VizLens: A Screen Reader for the Real World

VizLens uses crowdsourcing and computer vision to robustly and interactively help blind people use inaccessible interfaces in the real world

Similar projects worth following
The world is full of physical interfaces that are inaccessible to blind people, from microwaves and information kiosks to thermostats and checkout terminals. We introduce VizLens - an accessible mobile application and supporting backend that can robustly and interactively help blind people use nearly any interface they encounter. VizLens users capture a photo of an inaccessible interface and send it to multiple crowd workers, who work in parallel to quickly label and describe elements of the interface to make subsequent computer vision easier. The VizLens application helps users recapture the interface in the field of the camera, and uses computer vision to interactively describe the part of the interface beneath their finger (updating 8 times per second). We then explore extensions of VizLens that allow it to (i) adapt to state changes in dynamic interfaces, (ii) combine crowd labeling with OCR technology to handle dynamic displays, and (iii) benefit from head-mounted cameras.

The world is full of inaccessible physical interfaces. Microwaves, toasters and coffee machines help us prepare food; printers, fax machines, and copiers help us work; and checkout terminals, public kiosks, and remote controls help us live our lives. Despite their importance, few are self-voicing or have tactile labels. As a result, blind people cannot easily use them. Generally, blind people rely on sighted assistance either to use the interface or to label it with tactile markings. Tactile markings often cannot be added to interfaces on public devices, such as those in an office kitchenette or checkout kiosk at the grocery store, and static labels cannot make dynamic interfaces accessible.

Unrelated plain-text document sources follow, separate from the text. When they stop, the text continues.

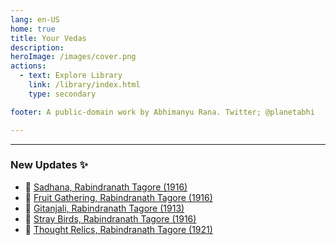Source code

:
 ```yaml
---
lang: en-US
home: true
title: Your Vedas
description: 
heroImage: /images/cover.png
actions:
  - text: Explore Library
    link: /library/index.html
    type: secondary

footer: A public-domain work by Abhimanyu Rana. Twitter; @planetabhi

---
```


---

### New Updates ✨
- 📕 [Sadhana, Rabindranath Tagore (1916)](./library/modern/Sadhana/index.md) 
- 📕 [Fruit Gathering, Rabindranath Tagore (1916)](./library/modern/fruit-gathering/index.md)
- 📕 [Gitanjali, Rabindranath Tagore (1913)](./library/modern/Gitanjali/index.md)
- 📕 [Stray Birds, Rabindranath Tagore (1916)](./library/modern/stray-birds/index.md)
- 📕 [Thought Relics, Rabindranath Tagore (1921)](./library/modern/thought-relics/index.md)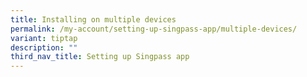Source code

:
 ```yaml
---
title: Installing on multiple devices
permalink: /my-account/setting-up-singpass-app/multiple-devices/
variant: tiptap
description: ""
third_nav_title: Setting up Singpass app
---
```

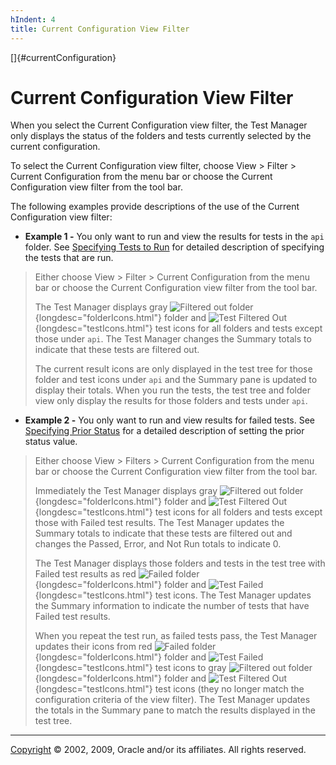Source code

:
```yaml
---
hIndent: 4
title: Current Configuration View Filter
---
```


[]{#currentConfiguration}

# Current Configuration View Filter

When you select the Current Configuration view filter, the Test Manager only displays the status of
the folders and tests currently selected by the current configuration.

To select the Current Configuration view filter, choose View \> Filter \> Current Configuration from
the menu bar or choose the Current Configuration view filter from the tool bar.

The following examples provide descriptions of the use of the Current Configuration view filter:

-   **Example 1 -** You only want to run and view the results for tests in the `api` folder. See
    [Specifying Tests to Run](../confEdit/initialFiles.html) for detailed description of specifying
    the tests that are run.

> Either choose View \> Filter \> Current Configuration from the menu bar or choose the Current
> Configuration view filter from the tool bar.
>
> The Test Manager displays gray ![Filtered out
> folder](../../images/grayFolder.gif){longdesc="folderIcons.html"} folder and ![Test Filtered
> Out](../../images/grayTest.gif){longdesc="testIcons.html"} test icons for all folders and tests
> except those under `api`. The Test Manager changes the Summary totals to indicate that these tests
> are filtered out.
>
> The current result icons are only displayed in the test tree for those folder and test icons under
> `api` and the Summary pane is updated to display their totals. When you run the tests, the test
> tree and folder view only display the results for those folders and tests under `api`.

-   **Example 2 -** You only want to run and view results for failed tests. See [Specifying Prior
    Status](../confEdit/status.html) for a detailed description of setting the prior status value.

> Either choose View \> Filters \> Current Configuration from the menu bar or choose the Current
> Configuration view filter from the tool bar.
>
> Immediately the Test Manager displays gray ![Filtered out
> folder](../../images/grayFolder.gif){longdesc="folderIcons.html"} folder and ![Test Filtered
> Out](../../images/grayTest.gif){longdesc="testIcons.html"} test icons for all folders and tests
> except those with Failed test results. The Test Manager updates the Summary totals to indicate
> that these tests are filtered out and changes the Passed, Error, and Not Run totals to indicate 0.
>
> The Test Manager displays those folders and tests in the test tree with Failed test results as red
> ![Failed folder](../../images/redFolder.gif){longdesc="folderIcons.html"} folder and ![Test
> Failed](../../images/redTest.gif){longdesc="testIcons.html"} test icons. The Test Manager updates
> the Summary information to indicate the number of tests that have Failed test results.
>
> When you repeat the test run, as failed tests pass, the Test Manager updates their icons from red
> ![Failed folder](../../images/redFolder.gif){longdesc="folderIcons.html"} folder and ![Test
> Failed](../../images/redTest.gif){longdesc="testIcons.html"} test icons to gray ![Filtered out
> folder](../../images/grayFolder.gif){longdesc="folderIcons.html"} folder and ![Test Filtered
> Out](../../images/grayTest.gif){longdesc="testIcons.html"} test icons (they no longer match the
> configuration criteria of the view filter). The Test Manager updates the totals in the Summary
> pane to match the results displayed in the test tree.

----------------------------------------------------------------------------------------------------

[Copyright](../copyright.html) © 2002, 2009, Oracle and/or its affiliates. All rights reserved.
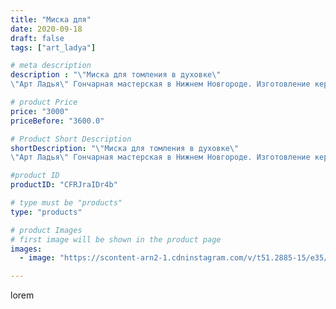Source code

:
 ```yaml
---
title: "Миска для"
date: 2020-09-18
draft: false
tags: ["art_ladya"]

# meta description
description : "\"Миска для томления в духовке\" 
\"Арт Ладья\" Гончарная мастерская в Нижнем Новгороде. Изготовление керамики и мастер//-классы по обучению.  #гончар #исскуств"

# product Price
price: "3000"
priceBefore: "3600.0"

# Product Short Description
shortDescription: "\"Миска для томления в духовке\" 
\"Арт Ладья\" Гончарная мастерская в Нижнем Новгороде. Изготовление керамики и мастер//-классы по обучению.  #гончар #исскуство #наутилус #potter #ладья #керамикаручнаяработа #гончарнаямастерская #керамиканазаказ #handmade #garnish #керамика #гончарнаяпосуда #эксклюзивнаякерамика #painter #тажин #decor #ceramicar #pot #claygoods #restaurant #earthenware #ceramic #design #миска #ceramicart #decanter #carafe #clay #горшок #авторскаякерамика"

#product ID
productID: "CFRJraIDr4b"

# type must be "products"
type: "products"

# product Images
# first image will be shown in the product page
images:
  - image: "https://scontent-arn2-1.cdninstagram.com/v/t51.2885-15/e35/119653480_3460701474020739_8429576537060969850_n.jpg?se=7&tp=1&_nc_ht=scontent-arn2-1.cdninstagram.com&_nc_cat=103&_nc_ohc=ljZEpWgIPmQAX_b6oxU&ccb=7-4&oh=ebb098a9f10c0f9d6647db3ffe5d4e90&oe=6086045B&_nc_sid=86f79a&ig_cache_key=MjQwMDc0MjY0MTc3Mzc1NTkzMQ%3D%3D.2-ccb7-4"

---
```

lorem
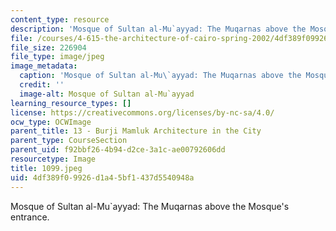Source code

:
 ```yaml
---
content_type: resource
description: 'Mosque of Sultan al-Mu`ayyad: The Muqarnas above the Mosque''s entrance.'
file: /courses/4-615-the-architecture-of-cairo-spring-2002/4df389f09926d1a45bf1437d5540948a_1099.jpeg
file_size: 226904
file_type: image/jpeg
image_metadata:
  caption: 'Mosque of Sultan al-Mu\`ayyad: The Muqarnas above the Mosque''s entrance.'
  credit: ''
  image-alt: Mosque of Sultan al-Mu`ayyad
learning_resource_types: []
license: https://creativecommons.org/licenses/by-nc-sa/4.0/
ocw_type: OCWImage
parent_title: 13 - Burji Mamluk Architecture in the City
parent_type: CourseSection
parent_uid: f92bbf26-4b94-d2ce-3a1c-ae00792606dd
resourcetype: Image
title: 1099.jpeg
uid: 4df389f0-9926-d1a4-5bf1-437d5540948a
---
```

Mosque of Sultan al-Mu`ayyad: The Muqarnas above the Mosque's entrance.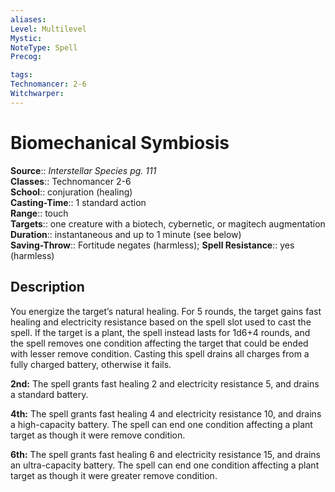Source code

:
 ```yaml
---
aliases: 
Level: Multilevel
Mystic: 
NoteType: Spell
Precog: 

tags: 
Technomancer: 2-6
Witchwarper: 
---
```


# Biomechanical Symbiosis

**Source**:: _Interstellar Species pg. 111_  
**Classes**:: Technomancer 2-6  
**School**:: conjuration (healing)  
**Casting-Time**:: 1 standard action  
**Range**:: touch  
**Targets**:: one creature with a biotech, cybernetic, or magitech augmentation  
**Duration**:: instantaneous and up to 1 minute (see below)  
**Saving-Throw**:: Fortitude negates (harmless);
**Spell Resistance**:: yes (harmless)

## Description

You energize the target’s natural healing. For 5 rounds, the target gains fast healing and electricity resistance based on the spell slot used to cast the spell. If the target is a plant, the spell instead lasts for 1d6+4 rounds, and the spell removes one condition affecting the target that could be ended with lesser remove condition. Casting this spell drains all charges from a fully charged battery, otherwise it fails.  

**2nd:** The spell grants fast healing 2 and electricity resistance 5, and drains a standard battery.  

**4th:** The spell grants fast healing 4 and electricity resistance 10, and drains a high-capacity battery. The spell can end one condition affecting a plant target as though it were remove condition.  

**6th:** The spell grants fast healing 6 and electricity resistance 15, and drains an ultra-capacity battery. The spell can end one condition affecting a plant target as though it were greater remove condition.
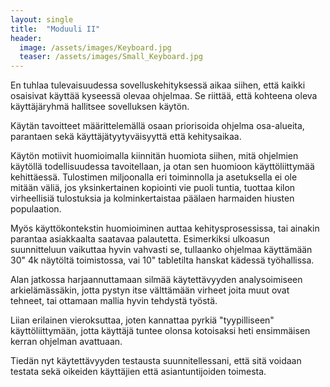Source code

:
 ```yaml
---
layout: single
title:  "Moduuli II"
header:
  image: /assets/images/Keyboard.jpg
  teaser: /assets/images/Small_Keyboard.jpg
---
```


En tuhlaa tulevaisuudessa sovelluskehityksessä aikaa siihen, että kaikki osaisivat käyttää kyseessä olevaa ohjelmaa. Se riittää, että kohteena oleva käyttäjäryhmä hallitsee sovelluksen käytön.

Käytän tavoitteet määrittelemällä osaan priorisoida ohjelma osa-alueita, parantaen sekä käyttäjätyytyväisyyttä että kehitysaikaa.

Käytön motiivit huomioimalla kiinnitän huomiota siihen, mitä ohjelmien käytöllä todellisuudessa tavoitellaan, ja otan sen huomioon käyttöliittymää kehittäessä. Tulostimen miljoonalla eri toiminnolla ja asetuksella ei ole mitään väliä, jos yksinkertainen kopiointi vie puoli tuntia, tuottaa kilon virheellisiä tulostuksia ja kolminkertaistaa päälaen harmaiden hiusten populaation.

Myös käyttökontekstin huomioiminen auttaa kehitysprosessissa, tai ainakin parantaa asiakkaalta saatavaa palautetta. Esimerkiksi ulkoasun suunnitteluun vaikuttaa hyvin vahvasti se, tullaanko ohjelmaa käyttämään 30" 4k näytöltä toimistossa, vai 10" tabletilta hanskat kädessä työhallissa.

Alan jatkossa harjaannuttamaan silmää käytettävyyden analysoimiseen arkielämässäkin, jotta pystyn itse välttämään virheet joita muut ovat tehneet, tai ottamaan mallia hyvin tehdystä työstä.

Liian erilainen vieroksuttaa, joten kannattaa pyrkiä "tyypilliseen" käyttöliittymään, jotta käyttäjä tuntee olonsa kotoisaksi heti ensimmäisen kerran ohjelman avattuaan.

Tiedän nyt käytettävyyden testausta suunnitellessani, että sitä voidaan testata sekä oikeiden käyttäjien että asiantuntijoiden toimesta.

Sighted assistance may not always be available, and relying on co-located sighted assistance reduces independence.

Making physical interfaces accessible has been a long-standing challenge in accessibility. Solutions have generally either involved (i) producing self-voicing devices, (ii) modifying the interfaces (e.g., adding tactile markers), or (iii) developing interface- or task-specific computer vision solutions. Creating new devices that are accessible can work, but is unlikely to make it into all devices produced due to cost. The Internet of Things may help solve this problem eventually; as more and more devices are connected and can be controlled remotely, the problem becomes one of digital accessibility, which is easier to solve despite challenges. For example, users may bring their own smartphone with an interface that is accessible to them, and use it to connect to the device. Computer vision approaches have been explored, but are usually brittle and specific to interfaces and tasks. Given these significant challenges, we expect these solutions will neither make the bulk of new physical interfaces accessible going forward nor address the significant legacy problem in even the medium term.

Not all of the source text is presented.